▼▼▼
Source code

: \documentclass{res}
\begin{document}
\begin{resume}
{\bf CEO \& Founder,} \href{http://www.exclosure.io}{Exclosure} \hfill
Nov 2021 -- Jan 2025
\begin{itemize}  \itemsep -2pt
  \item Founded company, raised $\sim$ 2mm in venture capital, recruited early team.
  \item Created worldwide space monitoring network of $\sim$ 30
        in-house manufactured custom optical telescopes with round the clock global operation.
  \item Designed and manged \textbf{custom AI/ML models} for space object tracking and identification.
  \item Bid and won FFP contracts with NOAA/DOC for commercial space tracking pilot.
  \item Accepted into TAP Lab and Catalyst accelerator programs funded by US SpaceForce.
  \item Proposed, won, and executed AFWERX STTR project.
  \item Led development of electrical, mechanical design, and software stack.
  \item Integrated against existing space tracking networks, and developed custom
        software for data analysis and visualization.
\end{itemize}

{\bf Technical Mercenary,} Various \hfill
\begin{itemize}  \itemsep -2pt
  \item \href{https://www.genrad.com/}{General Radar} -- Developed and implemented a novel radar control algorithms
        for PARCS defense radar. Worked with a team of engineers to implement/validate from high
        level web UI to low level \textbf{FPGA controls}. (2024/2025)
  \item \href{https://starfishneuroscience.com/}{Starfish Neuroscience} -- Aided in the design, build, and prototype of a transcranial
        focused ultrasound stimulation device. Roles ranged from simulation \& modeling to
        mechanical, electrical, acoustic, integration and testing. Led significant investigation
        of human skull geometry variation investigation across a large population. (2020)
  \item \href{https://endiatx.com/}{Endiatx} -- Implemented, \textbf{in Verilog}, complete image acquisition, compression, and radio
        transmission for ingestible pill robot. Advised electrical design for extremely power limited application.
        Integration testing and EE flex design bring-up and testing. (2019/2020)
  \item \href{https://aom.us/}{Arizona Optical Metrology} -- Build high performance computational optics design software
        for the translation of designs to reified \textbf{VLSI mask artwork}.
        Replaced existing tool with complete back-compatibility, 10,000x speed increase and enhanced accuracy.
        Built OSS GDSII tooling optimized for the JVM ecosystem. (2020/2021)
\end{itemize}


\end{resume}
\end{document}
▲▲▲
--- TO DO ---
Your task is to reproduce the full listing exactly.

--- ANSWER SECTION ---
Source code

: \documentclass{res}
\begin{document}
\begin{resume}
{\bf CEO \& Founder,} \href{http://www.exclosure.io}{Exclosure} \hfill
Nov 2021 -- Jan 2025
\begin{itemize}  \itemsep -2pt
  \item Founded company, raised $\sim$ 2mm in venture capital, recruited early team.
  \item Created worldwide space monitoring network of $\sim$ 30
        in-house manufactured custom optical telescopes with round the clock global operation.
  \item Designed and manged \textbf{custom AI/ML models} for space object tracking and identification.
  \item Bid and won FFP contracts with NOAA/DOC for commercial space tracking pilot.
  \item Accepted into TAP Lab and Catalyst accelerator programs funded by US SpaceForce.
  \item Proposed, won, and executed AFWERX STTR project.
  \item Led development of electrical, mechanical design, and software stack.
  \item Integrated against existing space tracking networks, and developed custom
        software for data analysis and visualization.
\end{itemize}

{\bf Technical Mercenary,} Various \hfill
\begin{itemize}  \itemsep -2pt
  \item \href{https://www.genrad.com/}{General Radar} -- Developed and implemented a novel radar control algorithms
        for PARCS defense radar. Worked with a team of engineers to implement/validate from high
        level web UI to low level \textbf{FPGA controls}. (2024/2025)
  \item \href{https://starfishneuroscience.com/}{Starfish Neuroscience} -- Aided in the design, build, and prototype of a transcranial
        focused ultrasound stimulation device. Roles ranged from simulation \& modeling to
        mechanical, electrical, acoustic, integration and testing. Led significant investigation
        of human skull geometry variation investigation across a large population. (2020)
  \item \href{https://endiatx.com/}{Endiatx} -- Implemented, \textbf{in Verilog}, complete image acquisition, compression, and radio
        transmission for ingestible pill robot. Advised electrical design for extremely power limited application.
        Integration testing and EE flex design bring-up and testing. (2019/2020)
  \item \href{https://aom.us/}{Arizona Optical Metrology} -- Build high performance computational optics design software
        for the translation of designs to reified \textbf{VLSI mask artwork}.
        Replaced existing tool with complete back-compatibility, 10,000x speed increase and enhanced accuracy.
        Built OSS GDSII tooling optimized for the JVM ecosystem. (2020/2021)
\end{itemize}


\end{resume}
\end{document}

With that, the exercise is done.